In his affidavit Mr. Carter stated that Mr. Roth had contacted him in May, 1971, requesting that he file an answer on behalf of Col. Cloyd in the pending divorce and that he appear in his behalf at the PDL hearing. Mr. Carter complied with these requests. Thereafter he attempted to communicate in writing with Col. Cloyd concerning unanswered interrogatories. Receiving no response to these letters, Mr. Carter withdrew from the case and notified Col. Cloyd of his withdrawal by mail. Mr. Carter stated that he did not know Col. Cloyd and had never discussed the divorce suit with him. He averred that Col. Cloyd gave him no authorization to act in his behalf and that he acted solely at the behest of Mr. Roth. There was no affidavit or other testimony from Mr. Roth, and his absence was not explained.

On November 29, 1976, the circuit court overruled the motions to quash garnishments Nos. 2 and 4. It is from this order that Col. Cloyd appeals. 8

Col. Cloyd's first assault on the garnishment relates to the validity of the underlying divorce decree awarding alimony and child support. He argues that the court which granted the divorce was not empowered to enter a money judgment against him because personal jurisdiction was not obtained. Col. Cloyd was not personally served, and he states in his affidavit that the purported appearance entered by Mr. Carter in his behalf was without authority. He therefore argues the writs of garnishment should be quashed.

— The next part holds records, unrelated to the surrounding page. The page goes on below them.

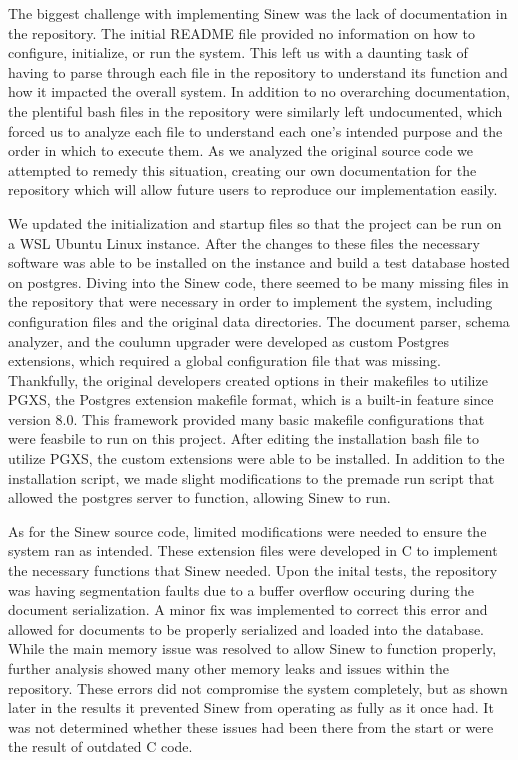\documentclass[sigconf]{acmart}
\begin{document}
    The biggest challenge with implementing Sinew was the lack of documentation in the repository. The initial README file provided no information on how to configure, initialize, or run the system. This left us with a daunting task of having to parse through each file in the repository to understand its function and how it impacted the overall system. In addition to no overarching documentation, the plentiful bash files in the repository were similarly left undocumented, which forced us to analyze each file to understand each one's intended purpose and the order in which to execute them. As we analyzed the original source code we attempted to remedy this situation, creating our own documentation for the repository which will allow future users to reproduce our implementation easily.

    We updated the initialization and startup files so that the project can be run on a WSL Ubuntu Linux instance. After the changes to these files the necessary software was able to be installed on the instance and build a test database hosted on postgres. Diving into the Sinew code, there seemed to be many missing files in the repository that were necessary in order to implement the system, including configuration files and the original data directories. The document parser, schema analyzer, and the coulumn upgrader were developed as custom Postgres extensions, which required a global configuration file that was missing. Thankfully, the original developers created options in their makefiles to utilize PGXS, the Postgres extension makefile format, which is a built-in feature since version 8.0. This framework provided many basic makefile configurations that were feasbile to run on this project. After editing the installation bash file to utilize PGXS, the custom extensions were able to be installed. In addition to the installation script, we made slight modifications to the premade run script that allowed the postgres server to function, allowing Sinew to run.

    As for the Sinew source code, limited modifications were needed to ensure the system ran as intended. These extension files were developed in C to implement the necessary functions that Sinew needed. Upon the inital tests, the repository was having segmentation faults due to a buffer overflow occuring during the document serialization. A minor fix was implemented to correct this error and allowed for documents to be properly serialized and loaded into the database. While the main memory issue was resolved to allow Sinew to function properly, further analysis showed many other memory leaks and issues within the repository. These errors did not compromise the system completely, but as shown later in the results it prevented Sinew from operating as fully as it once had. It was not determined whether these issues had been there from the start or were the result of outdated C code.
\end{document}
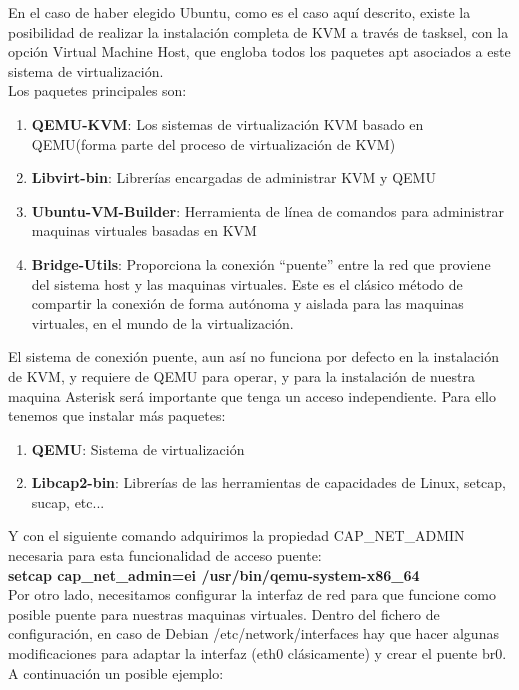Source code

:En el caso de haber elegido Ubuntu, como es el caso aquí descrito, existe la posibilidad de realizar la instalación completa de KVM a través de tasksel, con la opción Virtual Machine Host, que engloba todos los paquetes apt asociados a este sistema de virtualización.\\

Los paquetes principales son:

\begin{enumerate}
\item \textbf{QEMU-KVM}: Los sistemas de virtualización KVM basado en QEMU(forma parte del proceso de virtualización de KVM)
\item \textbf{Libvirt-bin}: Librerías encargadas de administrar KVM y QEMU
\item \textbf{Ubuntu-VM-Builder}: Herramienta de línea de comandos para administrar maquinas virtuales basadas en KVM
\item \textbf{Bridge-Utils}: Proporciona la conexión “puente” entre la red que proviene del sistema host y las maquinas virtuales. Este es el clásico método de compartir la conexión de forma autónoma y aislada para las maquinas virtuales, en el mundo de la virtualización.
\end{enumerate}

El sistema de conexión puente, aun así no funciona por defecto en la instalación de KVM, y requiere de QEMU para operar, y para la instalación de nuestra maquina Asterisk será importante que tenga un acceso independiente. Para ello tenemos que instalar más paquetes:

\begin{enumerate}
\item \textbf{QEMU}: Sistema de virtualización
\item \textbf{Libcap2-bin}: Librerías de las herramientas de capacidades de Linux, setcap, sucap, etc...
\end{enumerate}

Y con el siguiente comando adquirimos la propiedad CAP\_NET\_ADMIN necesaria para esta funcionalidad de acceso puente:\\

\textbf{setcap cap\_net\_admin=ei /usr/bin/qemu-system-x86\_64}\\

Por otro lado, necesitamos configurar la interfaz de red para que funcione como posible puente para nuestras maquinas virtuales. Dentro del fichero de configuración, en caso de Debian /etc/network/interfaces hay que hacer algunas modificaciones para adaptar la interfaz (eth0 clásicamente) y crear el puente br0. A continuación un posible ejemplo:\\

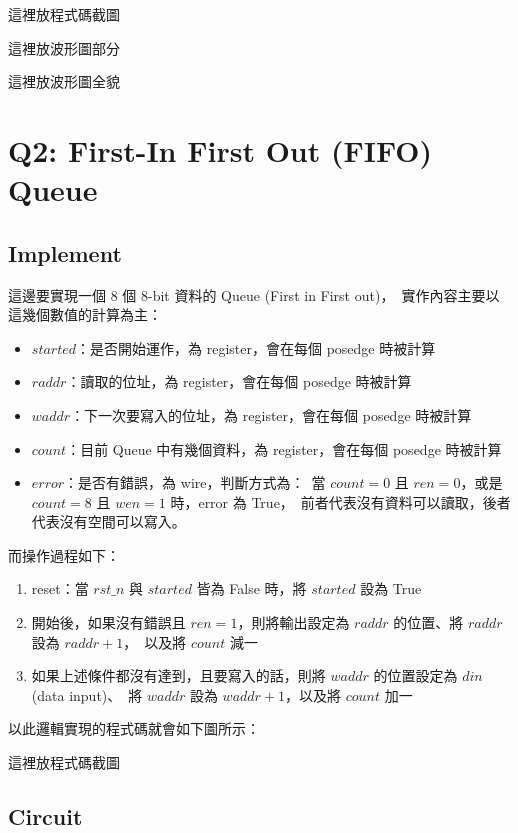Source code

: \documentclass[10.5pt,compsoc,UTF8]{CjC}
\theoremstyle{mystyle}
\begin{document}
這裡放程式碼截圖

這裡放波形圖部分

這裡放波形圖全貌

\section{Q2: First-In First Out (FIFO) Queue}
\label{sec:Q2}

\subsection{Implement}

這邊要實現一個 8 個 8-bit 資料的 Queue (First in First out)，\
實作內容主要以這幾個數值的計算為主：
\begin{itemize}
  \item $started$：是否開始運作，為 register，會在每個 posedge 時被計算
  \item $raddr$：讀取的位址，為 register，會在每個 posedge 時被計算
  \item $waddr$：下一次要寫入的位址，為 register，會在每個 posedge 時被計算
  \item $count$：目前 Queue 中有幾個資料，為 register，會在每個 posedge 時被計算
  \item $error$：是否有錯誤，為 wire，判斷方式為：\
  當 $count = 0$ 且 $ren = 0$，或是 $count = 8$ 且 $wen = 1$ 時，error 為 True，\
  前者代表沒有資料可以讀取，後者代表沒有空間可以寫入。
\end{itemize}

而操作過程如下：
\begin{enumerate}
  \item reset：當 $rst\_n$ 與 $started$ 皆為 False 時，將 $started$ 設為 True
  \item 開始後，如果沒有錯誤且 $ren = 1$，則將輸出設定為 $raddr$ 的位置、將 $raddr$ 設為 $raddr + 1$，\
  以及將 $count$ 減一
  \item 如果上述條件都沒有達到，且要寫入的話，則將 $waddr$ 的位置設定為 $din$ (data input)、\
  將 $waddr$ 設為 $waddr + 1$，以及將 $count$ 加一
\end{enumerate}

以此邏輯實現的程式碼就會如下圖所示：

這裡放程式碼截圖

\subsection{Circuit}
\end{document}
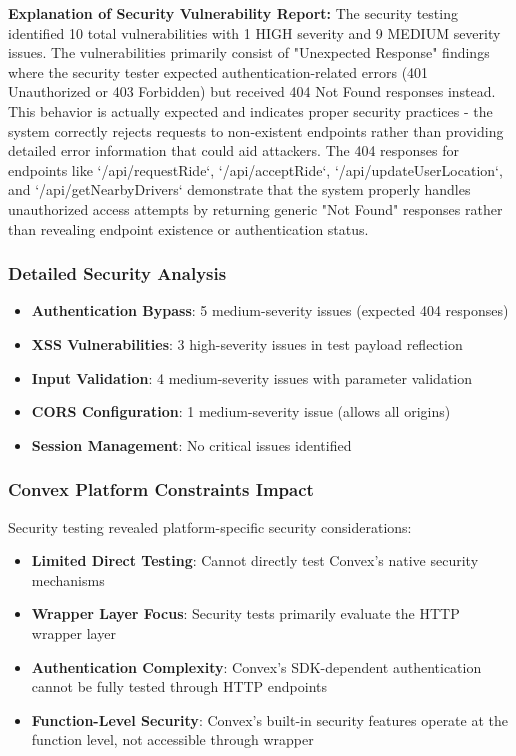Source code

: \documentclass[12pt]{article}
\begin{document}
\textbf{Explanation of Security Vulnerability Report:}
The security testing identified 10 total vulnerabilities with 1 HIGH severity and 9 MEDIUM severity issues. The vulnerabilities primarily consist of "Unexpected Response" findings where the security tester expected authentication-related errors (401 Unauthorized or 403 Forbidden) but received 404 Not Found responses instead. This behavior is actually expected and indicates proper security practices - the system correctly rejects requests to non-existent endpoints rather than providing detailed error information that could aid attackers. The 404 responses for endpoints like `/api/requestRide`, `/api/acceptRide`, `/api/updateUserLocation`, and `/api/getNearbyDrivers` demonstrate that the system properly handles unauthorized access attempts by returning generic "Not Found" responses rather than revealing endpoint existence or authentication status.

\subsubsection{Detailed Security Analysis}
\begin{itemize}
    \item \textbf{Authentication Bypass}: 5 medium-severity issues (expected 404 responses)
    \item \textbf{XSS Vulnerabilities}: 3 high-severity issues in test payload reflection
    \item \textbf{Input Validation}: 4 medium-severity issues with parameter validation
    \item \textbf{CORS Configuration}: 1 medium-severity issue (allows all origins)
    \item \textbf{Session Management}: No critical issues identified
\end{itemize}

\subsubsection{Convex Platform Constraints Impact}
Security testing revealed platform-specific security considerations:
\begin{itemize}
    \item \textbf{Limited Direct Testing}: Cannot directly test Convex's native security mechanisms
    \item \textbf{Wrapper Layer Focus}: Security tests primarily evaluate the HTTP wrapper layer
    \item \textbf{Authentication Complexity}: Convex's SDK-dependent authentication cannot be fully tested through HTTP endpoints
    \item \textbf{Function-Level Security}: Convex's built-in security features operate at the function level, not accessible through wrapper
\end{itemize}
\end{document}

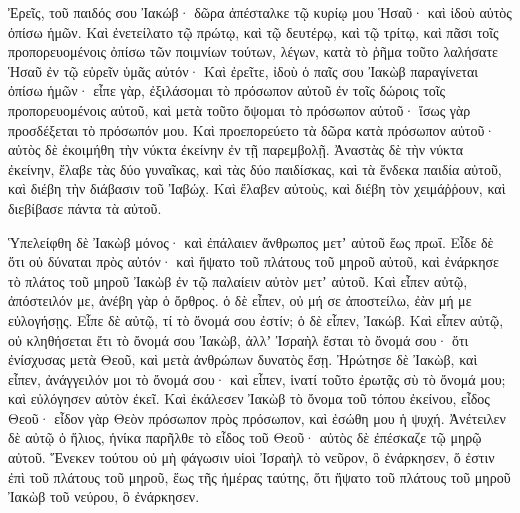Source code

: {Ἐρεῖς, τοῦ παιδός σου Ἰακώβ· δῶρα ἀπέσταλκε τῷ κυρίῳ μου Ἡσαῦ· καὶ ἰδοὺ αὐτὸς ὀπίσω ἡμῶν.
Καὶ ἐνετείλατο τῷ πρώτῳ, καὶ τῷ δευτέρῳ, καὶ τῷ τρίτῳ, καὶ πᾶσι τοῖς προπορευομένοις ὀπίσω τῶν ποιμνίων τούτων, λέγων, κατὰ τὸ ῥῆμα τοῦτο λαλήσατε Ἡσαῦ ἐν τῷ εὑρεῖν ὑμᾶς αὐτόν·
Καὶ ἐρεῖτε, ἰδοὺ ὁ παῖς σου Ἰακὼβ παραγίνεται ὀπίσω ἡμῶν· εἶπε γὰρ, ἐξιλάσομαι τὸ πρόσωπον αὐτοῦ ἐν τοῖς δώροις τοῖς προπορευομένοις αὐτοῦ, καὶ μετὰ τοῦτο ὄψομαι τὸ πρόσωπον αὐτοῦ· ἴσως γὰρ προσδέξεται τὸ πρόσωπόν μου.
Καὶ προεπορεύετο τὰ δῶρα κατὰ πρόσωπον αὐτοῦ· αὐτὸς δὲ ἐκοιμήθη τὴν νύκτα ἐκείνην ἐν τῇ παρεμβολῇ.
Ἀναστὰς δὲ τὴν νύκτα ἐκείνην, ἔλαβε τὰς δύο γυναῖκας, καὶ τὰς δύο παιδίσκας, καὶ τὰ ἕνδεκα παιδία αὐτοῦ, καὶ διέβη τὴν διάβασιν τοῦ Ἰαβώχ.
Καὶ ἔλαβεν αὐτοὺς, καὶ διέβη τὸν χειμάῤῥουν, καὶ διεβίβασε πάντα τὰ αὐτοῦ.
\par }{\PP {}Ὑπελείφθη δὲ Ἰακὼβ μόνος· καὶ ἐπάλαιεν ἄνθρωπος μετʼ αὐτοῦ ἕως πρωΐ.
Εἶδε δὲ ὅτι οὐ δύναται πρὸς αὐτόν· καὶ ἥψατο τοῦ πλάτους τοῦ μηροῦ αὐτοῦ, καὶ ἐνάρκησε τὸ πλάτος τοῦ μηροῦ Ἰακὼβ ἐν τῷ παλαίειν αὐτὸν μετʼ αὐτοῦ.
Καὶ εἶπεν αὐτῷ, ἀπόστειλόν με, ἀνέβη γὰρ ὁ ὄρθρος. ὁ δὲ εἶπεν, οὐ μή σε ἀποστείλω, ἐὰν μή με εὐλογήσῃς.
Εἶπε δὲ αὐτῷ, τί τὸ ὄνομά σου ἐστίν; ὁ δὲ εἶπεν, Ἰακώβ.
Καὶ εἶπεν αὐτῷ, οὐ κληθήσεται ἔτι τὸ ὄνομά σου Ἰακὼβ, ἀλλʼ Ἰσραὴλ ἔσται τὸ ὄνομά σου· ὅτι ἐνίσχυσας μετὰ Θεοῦ, καὶ μετὰ ἀνθρώπων δυνατὸς ἔσῃ.
Ἠρώτησε δὲ Ἰακὼβ, καὶ εἶπεν, ἀνάγγειλόν μοι τὸ ὄνομά σου· καὶ εἶπεν, ἱνατί τοῦτο ἐρωτᾷς σὺ τὸ ὄνομά μου; καὶ εὐλόγησεν αὐτὸν ἐκεῖ.
Καὶ ἐκάλεσεν Ἰακὼβ τὸ ὄνομα τοῦ τόπου ἐκείνου, εἶδος Θεοῦ· εἶδον γὰρ Θεὸν πρόσωπον πρὸς πρόσωπον, καὶ ἐσώθη μου ἡ ψυχή.
Ἀνέτειλεν δὲ αὐτῷ ὁ ἥλιος, ἡνίκα παρῆλθε τὸ εἶδος τοῦ Θεοῦ· αὐτὸς δὲ ἐπέσκαζε τῷ μηρῷ αὐτοῦ.
Ἕνεκεν τούτου οὐ μὴ φάγωσιν υἱοὶ Ἰσραὴλ τὸ νεῦρον, ὃ ἐνάρκησεν, ὅ ἐστιν ἐπὶ τοῦ πλάτους τοῦ μηροῦ, ἕως τῆς ἡμέρας ταύτης, ὅτι ἥψατο τοῦ πλάτους τοῦ μηροῦ Ἰακὼβ τοῦ νεύρου, ὃ ἐνάρκησεν.

}
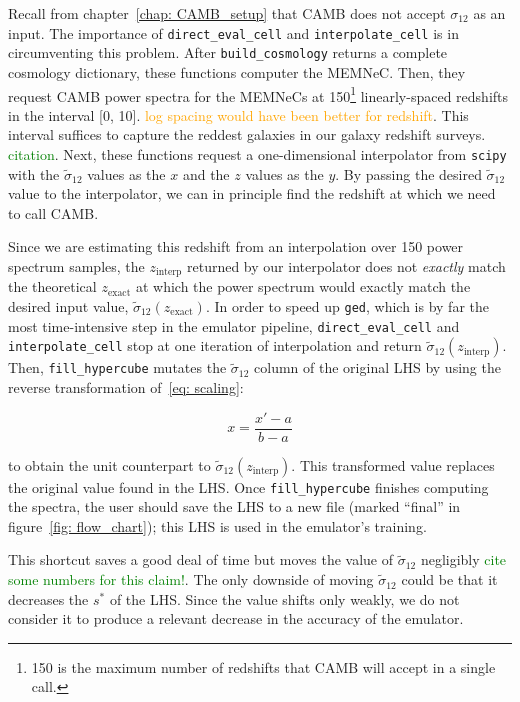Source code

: 
Recall from chapter~\ref{chap: CAMB_setup} that CAMB does not accept
$\sigma_{12}$ as an input. The importance of \verb|direct_eval_cell| and 
\verb|interpolate_cell| is in circumventing this problem.
After \verb|build_cosmology| returns a complete cosmology dictionary, these
functions computer the MEMNeC. Then, they request CAMB power spectra for the
MEMNeCs at 150\footnote{150 is the maximum number of redshifts that CAMB will
accept in a single call.} linearly-spaced redshifts in the
interval [0, 10]. \textcolor{orange}{log spacing would have been better for
redshift}. This interval suffices to capture the reddest galaxies
in our galaxy redshift surveys. \textcolor{green}{citation}. Next, these
functions request a one-dimensional interpolator from \texttt{scipy} with
the $\tilde{\sigma}_{12}$ values as the $x$ and the $z$ values as the $y$.
By passing the desired $\tilde{\sigma}_{12}$ value to the interpolator, we
can in principle find the redshift at which we need to call CAMB.


Since we are estimating this redshift from an interpolation over 150 power
spectrum samples, the $z_\text{interp}$ returned by our interpolator does not
\textit{exactly} match the theoretical $z_\text{exact}$ at which the
power spectrum would exactly match the desired input value,
$\tilde{\sigma}_{12}(z_\text{exact})$. In order to speed up \texttt{ged},
which is by far the most time-intensive step in the emulator pipeline,
\verb|direct_eval_cell| and \verb|interpolate_cell| stop at one iteration of 
interpolation and return $\tilde{\sigma}_{12}(z_\text{interp})$. Then,
\verb|fill_hypercube| mutates the $\tilde{\sigma}_{12}$ column of the original 
LHS by using the reverse transformation of~\ref{eq: scaling}:

\begin{equation}
x = \frac{x' - a}{b - a}
\end{equation}

to obtain the unit counterpart to $\tilde{\sigma}_{12}(z_\text{interp})$.
This transformed value replaces the original value found in the LHS.
Once \verb|fill_hypercube| finishes computing the spectra, the user
should save the LHS to a new file (marked ``final'' in
figure~\ref{fig: flow_chart}); this LHS is used in the emulator's training.

This shortcut saves a good deal of time but moves the value of
$\tilde{\sigma}_{12}$ negligibly
\textcolor{green}{cite some numbers for this claim!}.
The only downside of moving $\tilde{\sigma}_{12}$ could be that it
decreases the $s^*$ of the LHS. Since the value shifts only weakly, we do not
consider it to produce a relevant decrease in the accuracy of the emulator.

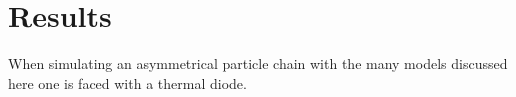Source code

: 
\chapter{Results}

When simulating an asymmetrical particle chain with the many models discussed here one is faced with a thermal diode.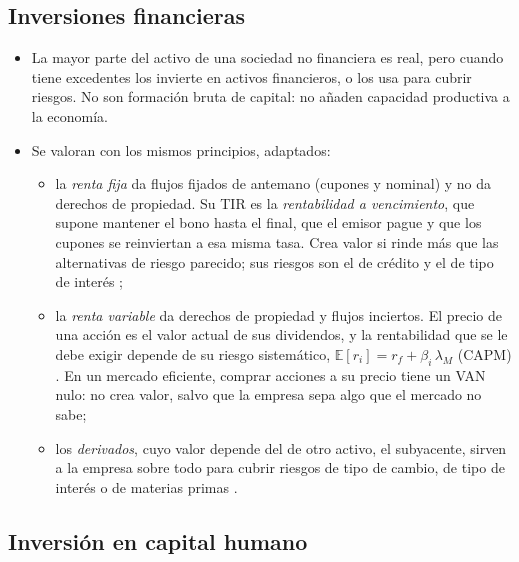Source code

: \documentclass[11pt]{article}
\begin{document}
\subsection{Inversiones financieras}\label{sec:financieras}

\begin{itemize}
\item La mayor parte del activo de una sociedad no financiera es real, pero cuando tiene excedentes los invierte en activos financieros, o los usa para cubrir riesgos. No son formación bruta de capital: no añaden capacidad productiva a la economía.
\item Se valoran con los mismos principios, adaptados:
  \begin{itemize}
  \item la \emph{renta fija} da flujos fijados de antemano (cupones y nominal) y no da derechos de propiedad. Su TIR es la \emph{rentabilidad a vencimiento}, que supone mantener el bono hasta el final, que el emisor pague y que los cupones se reinviertan a esa misma tasa. Crea valor si rinde más que las alternativas de riesgo parecido; sus riesgos son el de crédito y el de tipo de interés ;
  \item la \emph{renta variable} da derechos de propiedad y flujos inciertos. El precio de una acción es el valor actual de sus dividendos, y la rentabilidad que se le debe exigir depende de su riesgo sistemático, $\mathbb{E}[r_i]=r_f+\beta_i\,\lambda_M$ (CAPM) . En un mercado eficiente, comprar acciones a su precio tiene un VAN nulo: no crea valor, salvo que la empresa sepa algo que el mercado no sabe;
  \item los \emph{derivados}, cuyo valor depende del de otro activo, el subyacente, sirven a la empresa sobre todo para cubrir riesgos de tipo de cambio, de tipo de interés o de materias primas .
  \end{itemize}
\end{itemize}

\subsection{Inversión en capital humano}\label{sec:capital-humano}
\end{document}
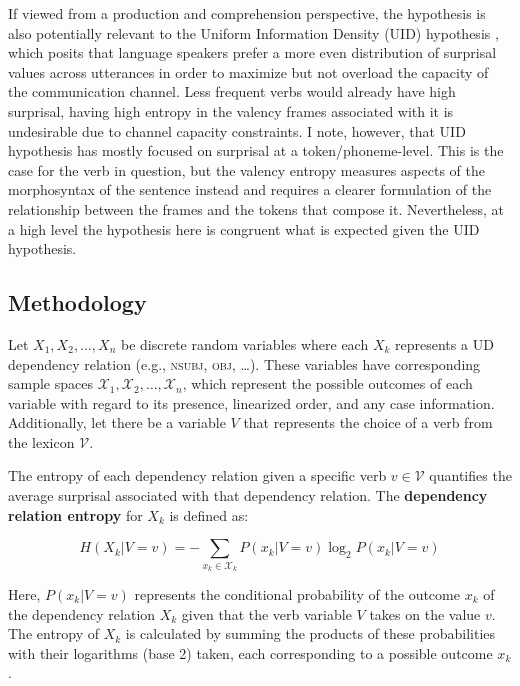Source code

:If viewed from a production and comprehension perspective, the hypothesis is also potentially relevant to the Uniform Information Density (UID) hypothesis \citep{fenk1980,levy2006}, which posits that language speakers prefer a more even distribution of surprisal values across utterances in order to maximize but not overload the capacity of the communication channel. Less frequent verbs would already have high surprisal, having high entropy in the valency frames associated with it is undesirable due to channel capacity constraints. I note, however, that UID hypothesis has mostly focused on surprisal at a token/phoneme-level. This is the case for the verb in question, but the valency entropy measures aspects of the morphosyntax of the sentence instead and requires a clearer formulation of the relationship between the frames and the tokens that compose it. Nevertheless, at a high level the hypothesis here is congruent what is expected given the UID hypothesis.

\subsection{Methodology}

Let $X_1, X_2,\ldots,X_n$ be discrete random variables where each $X_k$ represents a UD dependency relation (e.g., \textsc{nsubj}, \textsc{obj}, \ldots). These variables have corresponding sample spaces $\mathcal{X}_1, \mathcal{X}_2, \ldots, \mathcal{X}_n$, which represent the possible outcomes of each variable with regard to its presence, linearized order, and any case information. Additionally, let there be a variable $V$ that represents the choice of a verb from the lexicon $\mathcal{V}$. 

The entropy of each dependency relation given a specific verb $v \in \mathcal{V}$ quantifies the average surprisal associated with that dependency relation. The \textbf{dependency relation entropy} for  $X_k$ is defined as:

\begin{equation*}
  H(X_{k}|V=v)=
  -\sum\limits_{x_{k}\in{}\mathcal{X}_{k}}{P(x_{k}|V=v)\log_{2}{P(x_{k}|V=v)}}  
\end{equation*}

Here, $P(x_k | V = v)$ represents the conditional probability of the outcome $x_k$ of the dependency relation $X_k$ given that the verb variable $V$ takes on the value $v$. The entropy of $X_k$ is calculated by summing the products of these probabilities with their logarithms (base 2) taken, each corresponding to a possible outcome $x_k$.

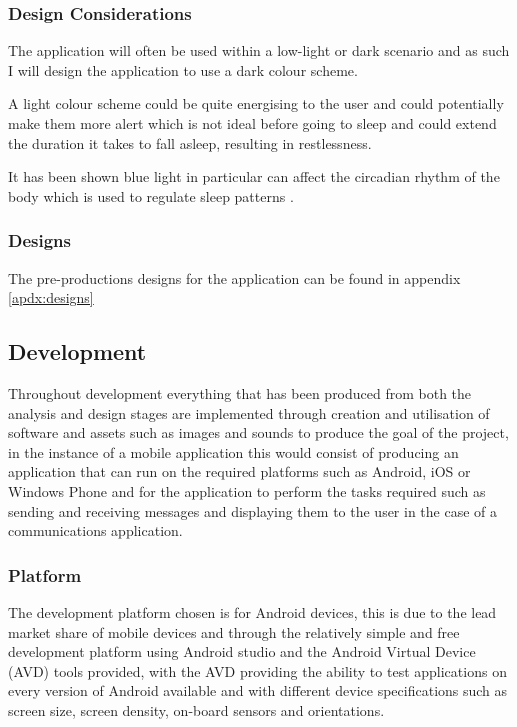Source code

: \subsubsection{Design Considerations}\label{design-considerations}

The application will often be used within a low-light or dark scenario
and as such I will design the application to use a dark colour scheme.

A light colour scheme could be quite energising to the user and could
potentially make them more alert which is not ideal before going to
sleep and could extend the duration it takes to fall asleep, resulting
in restlessness.

It has been shown blue light in particular can affect the circadian
rhythm of the body which is used to regulate sleep patterns
\cite{oh2015analysis}.

\subsubsection{Designs}\label{designs}

The pre-productions designs for the application can be found in appendix
\ref{apdx:designs}

\subsection{Development}\label{development}

Throughout development everything that has been produced from both the
analysis and design stages are implemented through creation and
utilisation of software and assets such as images and sounds to produce
the goal of the project, in the instance of a mobile application this
would consist of producing an application that can run on the required
platforms such as Android, iOS or Windows Phone and for the application
to perform the tasks required such as sending and receiving messages and
displaying them to the user in the case of a communications application.

\subsubsection{Platform}\label{platform}

The development platform chosen is for Android devices, this is due to
the lead market share of mobile devices and through the relatively
simple and free development platform using Android studio and the
Android Virtual Device (AVD) tools provided, with the AVD providing the
ability to test applications on every version of Android available and
with different device specifications such as screen size, screen
density, on-board sensors and orientations.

A valid judgment is an indispensible prerequisite to a valid garnishment. Before a court may rightfully award a money judgment against a party, there must have been either personal service or a general appearance by the party himself or through counsel. First National Bank in Chester v. Conner, 485 S.W.2d 667 (Mo.App.1972). Where there is no personal service and where the attorney who enters an appearance on behalf of a party without his consent, the answer filed does not confer personal jurisdiction over the party, and any money judgment entered is void. Id. The proper remedy in the face of a writ of garnishment based on judgment void for lack of personal jurisdiction is a motion to quash. Drinkard v. Eastern Airlines, Inc., 290 S.W.2d 175 (Mo.App.1956); Lohmann v. Lohmann, 246 S.W.2d 368 (Mo.App.1952); Weniger v. Weniger, 32 S.W.2d 773 (Mo.App.1930). A motion to quash a garnishment for alleged invalidity of the judgment, however, is a collateral attack on the judgment and will lie only where the record affirmatively discloses that the judgment is void. First National Bank in Chester v. Conner, supra. But such a...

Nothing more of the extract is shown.